Dott. DI STASI Antonella – Consigliere

Dott. GAI Emanuela – Consigliere

Dott. MENGONI Enrico – Consigliere

ha pronunciato la seguente:

SENTENZA

sul ricorso proposto da:

contro:

(OMISSIS), nato il (OMISSIS) a (OMISSIS);

avverso l’ordinanza del 05/05/2016 del TRIB. LIBERTA’ di MESSINA;

sentita la relazione svolta dal Consigliere Dott. ROCCHI GIACOMO;

lette le conclusioni del P.G. Dott. BALDI Fulvio, che ha chiesto dichiararsi l’inammissibilita’ del ricorso.

RITENUTO IN FATTO

1. Con l’ordinanza indicata in epigrafe, il Tribunale di Messina rigettava la richiesta di riesame proposta nell’interesse di (OMISSIS) avverso il decreto di sequestro preventivo di appartamenti di sua proprieta’ in (OMISSIS) emesso dal G.I.P. del Tribunale di Barcellona Pozzo di Gotto in relazione ai reati di cui agli articoli 110 e 81 c.p. e L. n. 75 del 1958, articolo 3, comma 1, nn. 2 e 3.

Secondo la difesa, gli appartamenti non potevano essere considerati “casa di prostituzione”, non essendo aperti al pubblico; il locatore non era consapevole dell’esercizio della prostituzione che avveniva all’interno degli appartamenti, da lui regolarmente concessi in locazione, cosicche’ non era configurabile il delitto di favoreggiamento della prostituzione.

Il Tribunale rimarcava che l’attivita’ di prostituzione veniva esercitata da molto tempo e che i condomini e l’amministratore del condominio avevano ripetutamente protestato con l’indagato, il quale si era limitato a sostenere di ignorare l’attivita’ delle conduttrici, pur impegnandosi a risolvere il contratto di locazione. Gli accertamenti avevano dimostrato che gli appartamenti erano sublocati a ragazze straniere che esercitavano la prostituzione: una di esse era stata accolta personalmente da (OMISSIS).
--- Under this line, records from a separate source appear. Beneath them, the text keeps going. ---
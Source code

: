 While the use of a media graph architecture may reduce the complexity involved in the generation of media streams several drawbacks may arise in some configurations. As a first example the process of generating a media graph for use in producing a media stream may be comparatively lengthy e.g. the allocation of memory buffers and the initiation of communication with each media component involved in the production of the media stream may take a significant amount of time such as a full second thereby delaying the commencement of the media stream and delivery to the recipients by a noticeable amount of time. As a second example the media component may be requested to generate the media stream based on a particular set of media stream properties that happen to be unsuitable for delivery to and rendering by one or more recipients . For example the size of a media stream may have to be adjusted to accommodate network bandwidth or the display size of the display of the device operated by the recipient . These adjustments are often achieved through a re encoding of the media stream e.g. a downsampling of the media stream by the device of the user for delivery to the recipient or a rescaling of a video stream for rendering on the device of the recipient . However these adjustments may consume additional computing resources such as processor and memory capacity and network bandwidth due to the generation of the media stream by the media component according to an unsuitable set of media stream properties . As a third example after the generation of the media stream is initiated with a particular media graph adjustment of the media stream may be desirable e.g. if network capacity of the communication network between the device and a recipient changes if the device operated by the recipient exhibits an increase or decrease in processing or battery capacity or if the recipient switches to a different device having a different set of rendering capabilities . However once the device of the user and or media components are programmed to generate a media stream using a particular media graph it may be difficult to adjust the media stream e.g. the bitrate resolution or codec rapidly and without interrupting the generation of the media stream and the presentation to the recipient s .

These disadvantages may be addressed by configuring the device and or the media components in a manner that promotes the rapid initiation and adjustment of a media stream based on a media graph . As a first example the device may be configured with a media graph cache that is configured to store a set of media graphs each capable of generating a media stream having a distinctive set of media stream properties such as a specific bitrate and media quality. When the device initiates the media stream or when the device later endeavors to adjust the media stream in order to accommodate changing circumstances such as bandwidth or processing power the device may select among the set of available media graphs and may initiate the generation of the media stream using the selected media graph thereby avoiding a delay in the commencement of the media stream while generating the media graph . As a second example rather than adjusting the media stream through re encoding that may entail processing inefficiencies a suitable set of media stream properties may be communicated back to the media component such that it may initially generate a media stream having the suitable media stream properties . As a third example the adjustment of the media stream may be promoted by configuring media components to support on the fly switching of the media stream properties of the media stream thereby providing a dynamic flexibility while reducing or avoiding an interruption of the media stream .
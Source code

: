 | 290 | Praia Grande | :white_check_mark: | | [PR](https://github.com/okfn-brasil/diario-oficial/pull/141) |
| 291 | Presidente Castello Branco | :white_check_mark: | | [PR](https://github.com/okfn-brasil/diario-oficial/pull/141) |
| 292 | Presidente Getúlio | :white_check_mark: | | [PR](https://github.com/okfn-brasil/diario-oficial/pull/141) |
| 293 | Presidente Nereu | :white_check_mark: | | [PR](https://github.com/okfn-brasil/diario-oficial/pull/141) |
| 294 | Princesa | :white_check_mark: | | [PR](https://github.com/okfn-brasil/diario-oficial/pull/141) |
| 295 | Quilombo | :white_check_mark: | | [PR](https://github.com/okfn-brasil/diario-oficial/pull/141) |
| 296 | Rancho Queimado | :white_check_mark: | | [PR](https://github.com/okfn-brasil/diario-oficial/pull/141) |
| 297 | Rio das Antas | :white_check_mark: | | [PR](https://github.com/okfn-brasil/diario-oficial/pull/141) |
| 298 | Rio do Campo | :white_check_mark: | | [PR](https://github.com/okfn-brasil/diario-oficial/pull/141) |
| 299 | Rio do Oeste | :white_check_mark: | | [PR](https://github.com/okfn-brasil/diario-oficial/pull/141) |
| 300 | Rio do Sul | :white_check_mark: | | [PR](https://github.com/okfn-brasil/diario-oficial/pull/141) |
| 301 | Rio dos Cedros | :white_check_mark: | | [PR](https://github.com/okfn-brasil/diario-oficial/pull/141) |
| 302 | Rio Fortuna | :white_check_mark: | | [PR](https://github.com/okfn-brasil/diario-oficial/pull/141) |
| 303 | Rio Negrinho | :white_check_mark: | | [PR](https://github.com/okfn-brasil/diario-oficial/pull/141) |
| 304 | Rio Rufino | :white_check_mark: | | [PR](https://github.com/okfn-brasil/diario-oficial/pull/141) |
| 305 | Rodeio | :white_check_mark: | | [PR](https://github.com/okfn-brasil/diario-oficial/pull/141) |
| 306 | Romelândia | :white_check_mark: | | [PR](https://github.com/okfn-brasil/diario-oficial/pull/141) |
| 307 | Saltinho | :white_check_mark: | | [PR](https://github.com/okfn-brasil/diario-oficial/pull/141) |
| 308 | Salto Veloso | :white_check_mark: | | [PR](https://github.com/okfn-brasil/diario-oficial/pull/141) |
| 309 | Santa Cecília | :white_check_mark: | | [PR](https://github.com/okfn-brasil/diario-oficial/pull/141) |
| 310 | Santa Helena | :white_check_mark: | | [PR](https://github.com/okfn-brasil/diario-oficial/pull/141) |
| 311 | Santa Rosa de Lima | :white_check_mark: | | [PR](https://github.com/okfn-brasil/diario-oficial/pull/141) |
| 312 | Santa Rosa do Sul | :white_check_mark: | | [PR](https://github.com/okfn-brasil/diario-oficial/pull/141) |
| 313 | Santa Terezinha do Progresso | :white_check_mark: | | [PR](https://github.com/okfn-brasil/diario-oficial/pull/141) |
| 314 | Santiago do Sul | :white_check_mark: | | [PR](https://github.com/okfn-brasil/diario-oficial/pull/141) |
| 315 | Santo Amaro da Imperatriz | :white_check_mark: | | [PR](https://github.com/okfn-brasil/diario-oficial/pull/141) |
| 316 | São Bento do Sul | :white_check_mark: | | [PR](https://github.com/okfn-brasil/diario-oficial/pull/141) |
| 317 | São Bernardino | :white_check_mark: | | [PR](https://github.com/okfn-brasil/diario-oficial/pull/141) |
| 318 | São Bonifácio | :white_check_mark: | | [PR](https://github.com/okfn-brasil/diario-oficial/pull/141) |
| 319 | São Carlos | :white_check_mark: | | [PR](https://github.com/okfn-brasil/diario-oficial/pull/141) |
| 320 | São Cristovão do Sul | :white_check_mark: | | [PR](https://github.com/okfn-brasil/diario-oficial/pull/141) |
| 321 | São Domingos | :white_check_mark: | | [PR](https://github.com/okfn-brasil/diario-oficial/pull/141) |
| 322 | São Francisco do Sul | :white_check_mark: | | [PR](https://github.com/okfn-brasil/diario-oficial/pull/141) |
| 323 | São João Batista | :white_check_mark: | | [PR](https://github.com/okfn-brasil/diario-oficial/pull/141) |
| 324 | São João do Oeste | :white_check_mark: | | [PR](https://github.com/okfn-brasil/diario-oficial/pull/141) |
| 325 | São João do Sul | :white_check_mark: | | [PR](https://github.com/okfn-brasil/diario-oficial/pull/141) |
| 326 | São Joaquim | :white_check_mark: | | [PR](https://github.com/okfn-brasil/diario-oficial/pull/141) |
Il Tribunale escludeva che la condotta attribuita all’indagato potesse essere qualificata come esercizio di una casa di prostituzione, mancando ogni forma di organizzazione, nemmeno rudimentale, cosi’ come essa non poteva integrare la fattispecie di tolleranza alla prostituzione, che concerne solo locali aperti al pubblico.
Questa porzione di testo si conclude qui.